A devotional Latin strophic song of the first half of the 13th century in five stanzas on the Annunciation of Mary. There is memorable testimony to its widespread popularity and longevity in England in a passage from the Miller's Tale introducing Chaucer’s poor Oxford scholar “hende Nicholas,” who sings Angelus in his lodging to the accompaniment of his psaltery:

And al above ther lay a gay sautrie,
On which he made a-nyghtes melodie
So swetely that all the chambre rong;
And Angelas ad virginem he song. (MilT 3213-16)

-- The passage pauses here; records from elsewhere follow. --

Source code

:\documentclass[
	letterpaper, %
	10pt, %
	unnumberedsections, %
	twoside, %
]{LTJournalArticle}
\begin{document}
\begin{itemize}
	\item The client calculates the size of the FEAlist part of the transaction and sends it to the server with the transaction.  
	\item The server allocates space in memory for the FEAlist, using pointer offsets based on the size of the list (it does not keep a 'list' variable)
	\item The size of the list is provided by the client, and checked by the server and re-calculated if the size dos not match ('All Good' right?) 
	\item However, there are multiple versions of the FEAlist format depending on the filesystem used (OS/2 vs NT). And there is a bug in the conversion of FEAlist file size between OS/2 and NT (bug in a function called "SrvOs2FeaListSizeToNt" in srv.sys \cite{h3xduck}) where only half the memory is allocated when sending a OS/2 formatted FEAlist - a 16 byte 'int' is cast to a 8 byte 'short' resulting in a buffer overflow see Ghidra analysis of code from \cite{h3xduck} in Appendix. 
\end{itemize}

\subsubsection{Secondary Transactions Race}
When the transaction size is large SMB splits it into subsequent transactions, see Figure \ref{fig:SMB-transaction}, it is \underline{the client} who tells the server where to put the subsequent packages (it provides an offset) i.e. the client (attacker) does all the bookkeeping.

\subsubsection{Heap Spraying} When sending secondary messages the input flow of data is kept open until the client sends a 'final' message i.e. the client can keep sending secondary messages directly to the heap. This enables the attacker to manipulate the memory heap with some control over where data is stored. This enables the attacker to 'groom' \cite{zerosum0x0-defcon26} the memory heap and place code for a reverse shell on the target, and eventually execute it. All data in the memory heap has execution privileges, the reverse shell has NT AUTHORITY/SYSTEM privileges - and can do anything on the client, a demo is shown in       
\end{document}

Most sources and references to Angelus ad virginem are insular (complete report in Stevens). One tuneful melody is transmitted in four English sources, twice monophonically and twice in polyphonic settings of the later 13th and mid-14th centuries; an entirely different melody survives uniquely in a 15th-century German source. Angelus was twice translated into English, once anonymously in the later 13th century (“Gabriel fram evene king,” underlaid beneath the standard melody and Latin text in BL Arundel 248) and again in the early 15th century by John Audelay (“The angel to the vergyn said,” without music, in Bodl. Douce 302). In a reference recently discovered by Page in the anonymous 13th-century English Speculum laicorum Odo of Cheriton is said to attribute the authorship of Angelus to Philip, the chancellor of the University of Paris (ca. 1160–1236). If this is to be credited, then perhaps it was brought to England in the first half of the century by the mendicant friars. Much later in its career Angelus was “taken over by liturgical officialdom” (Stevens), appearing, for example, in the ordinal of St. Mary's, York, of ca. 1400 and in 16th-century missals of Cluny and Senlis as an Advent sequence for masses of the Virgin.